The GIPCR test identified 69 unique organisms. Most patients (n=42) were positive for 1 pathogen. The maximum number of pathogens found in a test was 4 (n=1). The identified pathogens were bacteria (83%), viruses (13%), and parasites (4%).

Time to IBD diagnosis depended on pathogen type; patients with parasites were diagnosed in 1 month (IQR, 0.75-1), patients with viruses in 3 months (IQR, 1-8), and patients with bacteria in 6 months (IQR, 2-10); P =.001.

The most commonly identified pathogen was E coli (71%), specifically enteropathogenic E coli (38%).

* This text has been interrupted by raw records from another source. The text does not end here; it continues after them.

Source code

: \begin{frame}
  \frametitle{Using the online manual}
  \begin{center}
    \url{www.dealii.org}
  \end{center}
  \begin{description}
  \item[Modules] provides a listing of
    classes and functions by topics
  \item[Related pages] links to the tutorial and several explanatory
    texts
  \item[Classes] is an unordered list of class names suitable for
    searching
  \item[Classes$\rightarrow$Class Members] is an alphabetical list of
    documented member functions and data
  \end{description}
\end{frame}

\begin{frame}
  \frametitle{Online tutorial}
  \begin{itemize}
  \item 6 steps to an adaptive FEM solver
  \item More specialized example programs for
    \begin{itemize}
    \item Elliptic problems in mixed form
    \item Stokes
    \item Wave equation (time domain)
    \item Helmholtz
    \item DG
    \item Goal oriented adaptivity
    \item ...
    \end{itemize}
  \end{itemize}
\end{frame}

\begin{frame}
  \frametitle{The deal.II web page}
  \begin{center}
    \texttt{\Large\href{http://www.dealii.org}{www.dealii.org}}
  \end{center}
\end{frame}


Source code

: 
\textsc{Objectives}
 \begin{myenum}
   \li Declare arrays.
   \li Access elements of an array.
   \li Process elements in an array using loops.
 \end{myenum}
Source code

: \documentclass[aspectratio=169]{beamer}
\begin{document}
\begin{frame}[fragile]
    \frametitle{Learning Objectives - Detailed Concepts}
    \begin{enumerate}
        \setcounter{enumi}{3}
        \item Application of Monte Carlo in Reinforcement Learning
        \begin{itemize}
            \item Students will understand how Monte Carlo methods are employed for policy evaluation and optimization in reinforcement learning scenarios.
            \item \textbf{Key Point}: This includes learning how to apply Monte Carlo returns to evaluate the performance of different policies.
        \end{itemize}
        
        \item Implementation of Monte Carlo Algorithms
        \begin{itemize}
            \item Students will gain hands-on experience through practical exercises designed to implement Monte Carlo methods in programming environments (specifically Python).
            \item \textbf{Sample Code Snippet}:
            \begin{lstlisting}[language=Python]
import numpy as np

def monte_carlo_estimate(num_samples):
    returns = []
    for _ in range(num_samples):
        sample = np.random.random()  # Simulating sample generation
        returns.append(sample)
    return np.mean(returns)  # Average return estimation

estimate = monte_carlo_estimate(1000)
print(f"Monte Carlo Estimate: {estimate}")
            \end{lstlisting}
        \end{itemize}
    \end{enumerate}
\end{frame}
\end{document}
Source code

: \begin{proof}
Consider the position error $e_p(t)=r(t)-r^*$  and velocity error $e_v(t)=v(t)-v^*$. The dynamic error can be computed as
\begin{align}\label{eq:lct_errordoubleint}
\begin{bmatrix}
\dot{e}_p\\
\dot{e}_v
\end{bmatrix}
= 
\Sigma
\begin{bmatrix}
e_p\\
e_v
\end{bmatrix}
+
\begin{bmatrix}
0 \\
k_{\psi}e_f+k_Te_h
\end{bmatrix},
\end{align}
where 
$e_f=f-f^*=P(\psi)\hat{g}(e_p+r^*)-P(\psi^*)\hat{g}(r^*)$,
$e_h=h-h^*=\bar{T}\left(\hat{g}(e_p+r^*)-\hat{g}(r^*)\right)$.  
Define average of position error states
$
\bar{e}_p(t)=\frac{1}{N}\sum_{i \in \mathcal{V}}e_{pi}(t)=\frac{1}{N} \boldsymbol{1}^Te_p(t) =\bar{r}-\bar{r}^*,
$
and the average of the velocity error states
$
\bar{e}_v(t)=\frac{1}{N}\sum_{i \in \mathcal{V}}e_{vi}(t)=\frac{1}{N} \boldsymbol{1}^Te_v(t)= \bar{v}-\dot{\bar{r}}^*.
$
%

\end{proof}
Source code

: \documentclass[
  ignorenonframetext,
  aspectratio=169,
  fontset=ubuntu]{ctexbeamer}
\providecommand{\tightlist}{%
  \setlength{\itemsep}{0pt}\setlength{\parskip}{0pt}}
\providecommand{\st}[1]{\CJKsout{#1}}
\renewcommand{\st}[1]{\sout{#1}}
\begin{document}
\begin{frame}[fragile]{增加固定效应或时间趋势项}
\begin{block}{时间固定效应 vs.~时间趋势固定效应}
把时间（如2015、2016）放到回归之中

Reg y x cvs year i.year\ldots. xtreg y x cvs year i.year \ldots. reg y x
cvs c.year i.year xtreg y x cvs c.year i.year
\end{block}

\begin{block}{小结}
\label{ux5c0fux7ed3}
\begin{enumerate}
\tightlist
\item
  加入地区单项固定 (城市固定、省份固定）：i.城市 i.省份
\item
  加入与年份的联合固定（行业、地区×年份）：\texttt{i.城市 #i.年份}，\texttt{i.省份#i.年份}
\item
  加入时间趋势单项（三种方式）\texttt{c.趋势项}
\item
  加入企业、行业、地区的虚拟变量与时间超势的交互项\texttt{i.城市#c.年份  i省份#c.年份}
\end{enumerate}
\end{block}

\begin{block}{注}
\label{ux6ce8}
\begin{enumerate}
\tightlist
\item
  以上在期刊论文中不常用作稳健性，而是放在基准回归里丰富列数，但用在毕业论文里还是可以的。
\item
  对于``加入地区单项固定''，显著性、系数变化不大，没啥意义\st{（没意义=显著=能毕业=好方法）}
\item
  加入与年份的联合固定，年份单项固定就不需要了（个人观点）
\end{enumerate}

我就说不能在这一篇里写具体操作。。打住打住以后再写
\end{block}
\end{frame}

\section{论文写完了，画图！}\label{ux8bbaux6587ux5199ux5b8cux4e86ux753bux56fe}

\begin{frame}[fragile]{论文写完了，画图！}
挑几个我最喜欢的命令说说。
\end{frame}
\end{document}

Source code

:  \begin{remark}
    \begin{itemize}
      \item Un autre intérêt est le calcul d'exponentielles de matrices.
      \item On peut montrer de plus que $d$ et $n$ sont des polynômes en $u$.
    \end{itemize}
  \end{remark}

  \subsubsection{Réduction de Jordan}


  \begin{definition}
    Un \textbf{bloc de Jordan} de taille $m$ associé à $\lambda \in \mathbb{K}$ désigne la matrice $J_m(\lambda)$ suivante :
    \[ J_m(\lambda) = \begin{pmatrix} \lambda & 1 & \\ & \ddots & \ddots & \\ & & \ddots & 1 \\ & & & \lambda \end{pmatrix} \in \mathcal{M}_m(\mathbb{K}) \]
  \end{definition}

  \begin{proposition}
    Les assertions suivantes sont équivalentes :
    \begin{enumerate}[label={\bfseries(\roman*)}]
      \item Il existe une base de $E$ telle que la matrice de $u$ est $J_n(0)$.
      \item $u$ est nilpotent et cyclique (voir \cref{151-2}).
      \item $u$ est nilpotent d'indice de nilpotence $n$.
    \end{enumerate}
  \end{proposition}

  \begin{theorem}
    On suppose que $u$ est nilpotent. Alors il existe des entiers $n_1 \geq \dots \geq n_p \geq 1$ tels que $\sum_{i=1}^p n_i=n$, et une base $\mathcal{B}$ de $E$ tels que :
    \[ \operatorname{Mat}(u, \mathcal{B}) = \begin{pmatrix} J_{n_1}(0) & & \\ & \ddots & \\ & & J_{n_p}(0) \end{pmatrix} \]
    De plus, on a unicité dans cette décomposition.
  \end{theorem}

Enteropathogenic E coli was observed among more women relative to other organisms (69% vs 39%; P =.02). Patients with enteropathogenic E coli were more likely to take psychotropic or neuropathic medications (35% vs 0; P <.01) and to have lower hemoglobin (9.2 vs 11.7; P <.01) and albumin (3.4 vs 3.8; P =.02) levels.

This study was limited by its observational design. Future studies will be needed to assess the causal relationship between IBD and E coli in stool.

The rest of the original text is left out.